Discrimination against black and minority ethnic (BME) staff in the UK in access to employment, in opportunities once employed, and treatment in employment, is longstanding and well evidenced. Specific statutory changes, such as the Race Relations Amendment Act 2000, and a stream of policy initiatives have sought to encourage equality in the recruitment and treatment of BME staff by the NHS. Yet little has changed, and the time has come for the NHS to begin a serious conversation with itself about why not.
We decided to stimulate this conversation by carrying out a brief but informative survey of published selection data in 60 randomly selected NHS trusts in England. (Of those 60 trusts, it turned out that only 30 had data available in a form that enabled our analysis, and therefore the results in this report are drawn from those.) This was prompted not only by our awareness that the problem of discriminatory selection is continuing but also by two recent developments that could make the problem less visible: the radical changes ushered in by the Health and Social Care Act 2013; and the review, also this year, of the Public Sector Equality Duty.

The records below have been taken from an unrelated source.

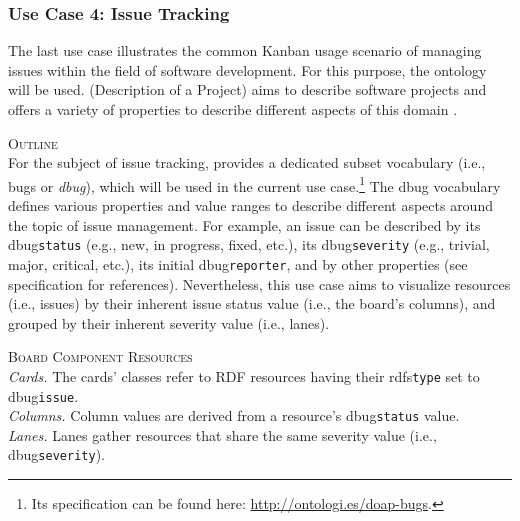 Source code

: 
\subsubsection{Use Case 4: Issue Tracking}\label{ssec:UseCase4IssueTracking}

The last use case illustrates the common Kanban usage scenario of managing issues within the field of software development. For this purpose, the  ontology will be used.  (Description of a Project) aims to describe software projects and offers a variety of properties to describe different aspects of this domain \parencite{Wilder-James}. 


\vspace*{\baselineskip}

\noindent \textsc{Outline}\\
\noindent For the subject of issue tracking,  provides a dedicated subset vocabulary (i.e.,  bugs or \textit{dbug}), which will be used in the current use case.\footnote{Its specification can be found here: \url{http://ontologi.es/doap-bugs}.} The dbug vocabulary defines various properties and value ranges to describe different aspects around the topic of issue management. For example, an issue can be described by its \acrshort{dbug}\texttt{status} (e.g., new, in progress, fixed, etc.), its \acrshort{dbug}\texttt{severity} (e.g., trivial, major, critical, etc.), its initial \acrshort{dbug}\texttt{reporter}, and by other properties (see specification for references). Nevertheless, this use case aims to visualize resources (i.e., issues) by their inherent issue status value (i.e., the board’s columns), and grouped by their inherent severity value (i.e., lanes).



\noindent \textsc{Board Component Resources}\\[-1.5em]

\noindent \hangindent=1.7cm \textit{Cards.}\tabto{1.7cm} The cards’ classes refer to \acrshort*{RDF} resources having their \acrshort{rdfs}\texttt{type} set to \acrshort{dbug}\texttt{issue}.\\[-1.5em]

\noindent \hangindent=1.7cm \textit{Columns.}\tabto{1.7cm} Column values are derived from a resource’s \acrshort{dbug}\texttt{status} value.\\[-1.5em]

\noindent \hangindent=1.7cm \textit{Lanes.}\tabto{1.7cm} Lanes gather resources that share the same severity value (i.e., \acrshort{dbug}\texttt{severity}).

Ten years on from a Prime Ministerial promise of an end to discrimination in the labour market seemed an appropriate time to consider what is happening in one very large employer over which the Government has significant influence, the NHS. Moreover, there is clear evidence of correlation between the treatment of BME staff in the NHS and the experience of patient care. So this is not only an issue of access to public service jobs but also of the quality of services.

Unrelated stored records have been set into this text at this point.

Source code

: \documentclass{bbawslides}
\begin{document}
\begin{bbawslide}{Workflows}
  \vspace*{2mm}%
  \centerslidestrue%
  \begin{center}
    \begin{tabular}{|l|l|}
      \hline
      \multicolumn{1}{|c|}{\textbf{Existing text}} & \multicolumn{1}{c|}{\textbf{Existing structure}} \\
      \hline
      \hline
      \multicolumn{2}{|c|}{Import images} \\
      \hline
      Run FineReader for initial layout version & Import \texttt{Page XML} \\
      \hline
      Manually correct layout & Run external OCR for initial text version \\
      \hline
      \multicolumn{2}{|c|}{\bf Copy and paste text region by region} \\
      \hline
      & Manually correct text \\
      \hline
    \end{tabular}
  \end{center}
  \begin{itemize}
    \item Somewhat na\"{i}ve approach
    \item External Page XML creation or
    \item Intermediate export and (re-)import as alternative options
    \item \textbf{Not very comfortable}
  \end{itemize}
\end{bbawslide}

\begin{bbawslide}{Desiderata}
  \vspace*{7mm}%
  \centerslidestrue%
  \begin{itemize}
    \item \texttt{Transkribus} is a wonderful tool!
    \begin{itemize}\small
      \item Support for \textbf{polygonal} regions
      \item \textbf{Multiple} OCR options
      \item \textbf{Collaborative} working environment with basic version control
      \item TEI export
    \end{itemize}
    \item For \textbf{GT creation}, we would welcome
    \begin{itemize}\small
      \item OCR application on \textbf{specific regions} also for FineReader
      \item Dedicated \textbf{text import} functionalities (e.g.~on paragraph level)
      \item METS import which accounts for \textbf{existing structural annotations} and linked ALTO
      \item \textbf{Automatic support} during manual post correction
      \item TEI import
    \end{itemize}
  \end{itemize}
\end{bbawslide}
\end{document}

The data we gathered indicated that in the 30 trusts for which usable published data were available the likelihood of white applicants being appointed is more than three times (3.48) greater than that of BME applicants, and the likelihood of white shortlisted applicants being appointed approaches twice (1.78) that of BME applicants. These are similar likelihoods of being appointed to those identified five years ago in a survey by Health Services Journal.
In a separate study we also looked at the recruitment of staff to the new institution set up to run the NHS by the Health and Social Care Action, NHS England (previously NHS Commissioning Board). As NHS England has started from scratch by recruiting its management and staff mainly from other parts of the NHS, and as it has a declared goal of promoting an ethnically representative NHS workforce, we might have expected to see that goal reflected in its own selection data. However, our analysis shows that the proportion of white applicants appointed to those new positions is between four and six times (depending on grade) greater than that of BME applicants.
The results suggest little or no improvement in the overall pattern of discrimination in NHS recruitment in recent years despite numerous initiatives, with adverse implications for both NHS patients and staff. We really do have to talk about this. We need to find out what is going on, why it is going on, and what can be done about it, so that the NHS workforce is as good as it can be and at all levels reflects the population it serves.